2011-02-28 Thread Johannes Hirte
On Monday 28 February 2011 02:46:05 Chris Mason wrote:
 Excerpts from Mitch Harder's message of 2011-02-25 13:43:37 -0500:
  Some clarification on my previous message...
  
  After looking at my ftrace log more closely, I can see where Btrfs is
  trying to release the allocated pages.  However, the calculation for
  the number of dirty_pages is equal to 1 when copied == 0.
  
  So I'm seeing at least two problems:
  (1)  It keeps looping when copied == 0.

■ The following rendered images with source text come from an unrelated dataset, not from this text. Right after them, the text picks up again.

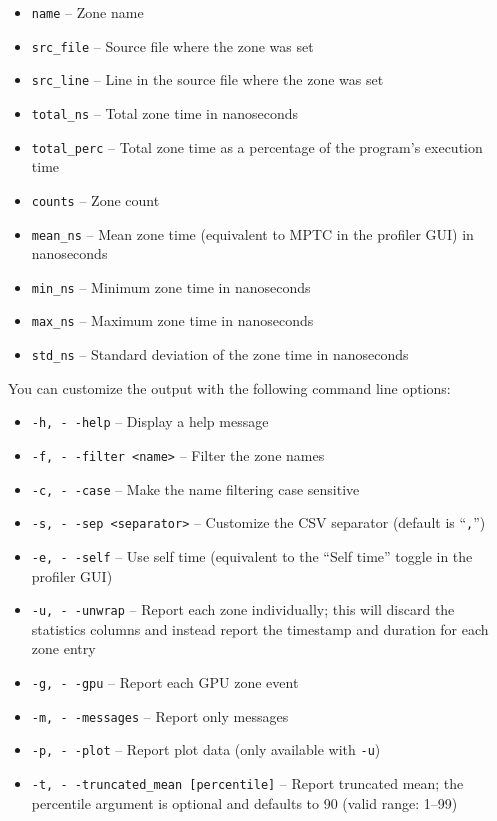 \documentclass[hidelinks,titlepage,a4paper,twoside]{article}
\begin{document}
\begin{itemize}
  \item \texttt{name} -- Zone name
  \item \texttt{src\_file} -- Source file where the zone was set
  \item \texttt{src\_line} -- Line in the source file where the zone was set
  \item \texttt{total\_ns} -- Total zone time in nanoseconds
  \item \texttt{total\_perc} -- Total zone time as a percentage of the program's execution time
  \item \texttt{counts} -- Zone count
  \item \texttt{mean\_ns} -- Mean zone time (equivalent to MPTC in the profiler GUI) in nanoseconds
  \item \texttt{min\_ns} -- Minimum zone time in nanoseconds
  \item \texttt{max\_ns} -- Maximum zone time in nanoseconds
  \item \texttt{std\_ns} -- Standard deviation of the zone time in nanoseconds
\end{itemize}

You can customize the output with the following command line options:

\begin{itemize}
  \item \texttt{-h, -\hspace{-1.25ex} -help} -- Display a help message
  \item \texttt{-f, -\hspace{-1.25ex} -filter <name>} -- Filter the zone names
  \item \texttt{-c, -\hspace{-1.25ex} -case} -- Make the name filtering case sensitive
  \item \texttt{-s, -\hspace{-1.25ex} -sep <separator>} -- Customize the CSV separator (default is ``\texttt{,}'')
  \item \texttt{-e, -\hspace{-1.25ex} -self} -- Use self time (equivalent to the ``Self time'' toggle in the profiler GUI)
  \item \texttt{-u, -\hspace{-1.25ex} -unwrap} -- Report each zone individually; this will discard the statistics columns and instead report the timestamp and duration for each zone entry
  \item \texttt{-g, -\hspace{-1.25ex} -gpu} -- Report each GPU zone event
  \item \texttt{-m, -\hspace{-1.25ex} -messages} -- Report only messages
  \item \texttt{-p, -\hspace{-1.25ex} -plot} -- Report plot data (only available with \texttt{-u})
  \item \texttt{-t, -\hspace{-1.25ex} -truncated\_mean [percentile]} -- Report truncated mean; the percentile argument is optional and defaults to 90 (valid range: 1--99)
\end{itemize}
\end{document}
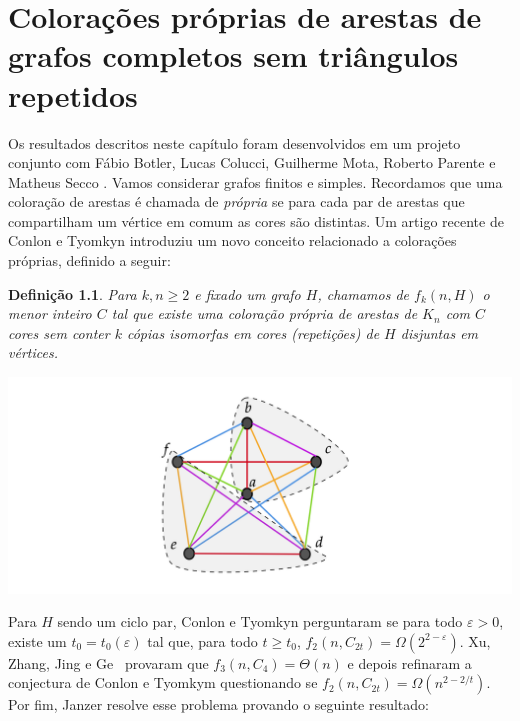 \documentclass[12pt,a4paper]{book}
\let\eps=\varepsilon
\newtheorem{defi}  [teorema] {Definição}
\begin{document}
\chapter[Colorações de grafos completos sem $K_3$ repetidos]{Colorações próprias de arestas de grafos completos sem triângulos repetidos}
\label{cap:triangles} 


Os resultados descritos neste capítulo foram desenvolvidos em um projeto conjunto com Fábio Botler, Lucas Colucci, Guilherme Mota, Roberto Parente e Matheus Secco \cite{botler2022proper}.
Vamos considerar grafos finitos e simples. 
Recordamos que uma coloração de arestas é chamada de \emph{própria} se para cada par de arestas que compartilham um vértice em comum as cores são distintas. Um artigo recente de Conlon e Tyomkyn  \cite{conlontyomkyn} introduziu um novo conceito relacionado a colorações próprias, definido a seguir: 

\begin{defi}\label{def:fkn}
            Para $k,n\geq 2$ e fixado um grafo $H$, chamamos de $f_k(n,H)$ o menor inteiro $C$ tal que existe uma coloração
            própria de arestas de $K_n$ com $C$ cores sem conter $k$ cópias isomorfas em cores (\emph{repetições}) de $H$ disjuntas em vértices. 
\end{defi}

  \begin{center}
			\includegraphics[scale=0.25, keepaspectratio=true]{K6-repet-mark.png}
			\label{fig:K6} 
	\end{center}
	

Para $H$ sendo um ciclo par, Conlon e Tyomkyn \cite{conlontyomkyn} perguntaram se para todo $\eps >0$,
existe um $t_0 = t_0(\eps)$ tal que, para todo 
$t \geq t_0$, $f_2(n, C_{2t}) = \Omega(2^{2-\eps})$.
%
Xu, Zhang, Jing e Ge~\cite{ge2020color} provaram que $f_3(n, C_4) = \Theta(n)$ e depois refinaram a conjectura de Conlon e Tyomkym questionando se
$f_2(n, C_{2t}) = \Omega(n^{2-2/t})$. 
Por fim, Janzer \cite{janzer2023rainbow} resolve esse problema provando o seguinte resultado:
 
\end{document}
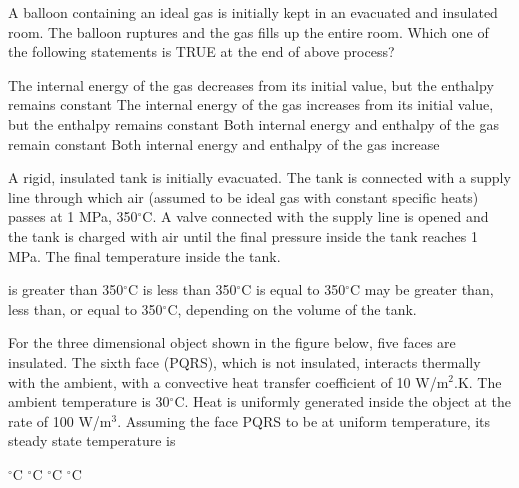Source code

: \documentclass[addpoints,11pt]{exam}
\begin{document}
\begin{questions}
        \question A balloon containing an ideal gas is initially kept in an evacuated and insulated room. The balloon ruptures and the gas fills up the entire room. Which one of the following statements is TRUE at the end of above process?\\

        \begin{choices}
            \choice The internal energy of the gas decreases from its initial value, but the enthalpy remains constant
            \choice The internal energy of the gas increases from its initial value, but the enthalpy remains constant
            \choice Both internal energy and enthalpy of the gas remain constant
            \choice Both internal energy and enthalpy of the gas increase
        \end{choices}

        \question A rigid, insulated tank is initially evacuated. The tank is connected with a supply line through which air (assumed to be ideal gas with constant specific heats) passes at 1 MPa, 350$^\circ$C. A valve connected with the supply line is opened and the tank is charged with air until the final pressure inside the tank reaches 1 MPa. The final temperature inside the tank.%

        \begin{choices}
            \choice is greater than 350$^\circ$C
            \choice is less than 350$^\circ$C
            \choice is equal to 350$^\circ$C
            \choice may be greater than, less than, or equal to 350$^\circ$C, depending on the volume of the tank.
        \end{choices}

        \question For the three dimensional object shown in the figure below, five faces are insulated. The sixth face (PQRS), which is not insulated, interacts thermally with the ambient, with a convective heat transfer coefficient of 10 W/m$^2$.K. The ambient temperature is 30$^\circ$C. Heat is uniformly generated inside the object at the rate of 100 W/m$^3$. Assuming the face PQRS to be at uniform temperature, its steady state temperature is%

        \begin{oneparchoices}
            $^\circ$C
            $^\circ$C
            $^\circ$C
            $^\circ$C
        \end{oneparchoices}\\


\end{questions}
\end{document}
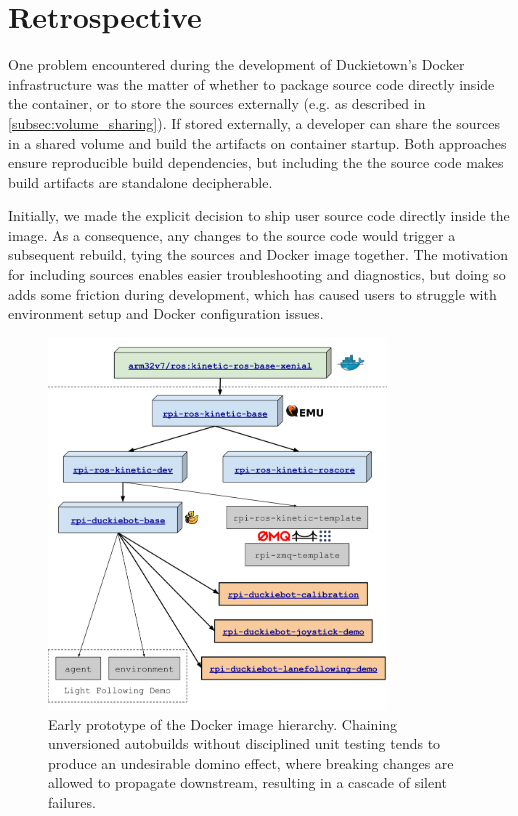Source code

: \documentclass[12pt,initial,twoside,maitrise]{dms}
\numberwithin{equation}{section}
\numberwithin{table}{chapter}
\numberwithin{figure}{chapter}
\begin{document}
\section{Retrospective}\label{sec:retrospective}

One problem encountered during the development of Duckietown's Docker infrastructure was the matter of whether to package source code directly inside the container, or to store the sources externally (e.g. as described in \autoref{subsec:volume_sharing}). If stored externally, a developer can share the sources in a shared volume and build the artifacts on container startup. Both approaches ensure reproducible build dependencies, but including the the source code makes build artifacts are standalone decipherable.

Initially, we made the explicit decision to ship user source code directly inside the image. As a consequence, any changes to the source code would trigger a subsequent rebuild, tying the sources and Docker image together. The motivation for including sources enables easier troubleshooting and diagnostics, but doing so adds some friction during development, which has caused users to struggle with environment setup and Docker configuration issues.

\begin{figure}
\includegraphics[width=0.80\textwidth]{image_provenance.png}
\caption{Early prototype of the Docker image hierarchy. Chaining unversioned autobuilds without disciplined unit testing tends to produce an undesirable domino effect, where breaking changes are allowed to propagate downstream, resulting in a cascade of silent failures.}
    \label{fig:early_prototype}
\end{figure}
\end{document}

  (2)  One dirty page is not being released on every loop even though
  copied == 0 (at least this problem keeps it from being an infinite
  loop by eventually exhausting reserveable space on the disk).
 
 Hi everyone,
 
 There are actually tow bugs here.  First the one that Mitch hit, and a
 second one that still results in bad file_write results with my
 debugging hunks (the first two hunks below) in place.
 
 My patch fixes Mitch's bug by checking for copied == 0 after
 btrfs_copy_from_user and going the correct delalloc accounting.  This
 one looks solved, but you'll notice the patch is bigger.
 
 First, I add some random failures to btrfs_copy_from_user() by failing
 everyone once and a while.  This was much more reliable than trying to
 use memory pressure than making copy_from_user fail.
 
 If copy_from_user fails and we partially update a page, we end up with a
 page that may go away due to memory pressure.  But, btrfs_file_write
 assumes that only the first and last page may have good data that needs
 to be read off the disk.
 
 This patch ditches that code and puts it into prepare_pages instead.
 But I'm still having some errors during long stress.sh runs.  Ideas are
 more than welcome, hopefully some other timezones will kick in ideas
 while I sleep.

At least it doesn't fix the emerge-problem for me. The behavior is now the same 
as with 2.6.38-rc3. It needs a 'emerge --oneshot dev-libs/libgcrypt' with no 
further interaction to get the emerge-process hang with a svn-process 
consuming 100% CPU. I can cancel the emerge-process with ctrl-c but the 
spawned svn-process stays and it needs a reboot to get rid of it.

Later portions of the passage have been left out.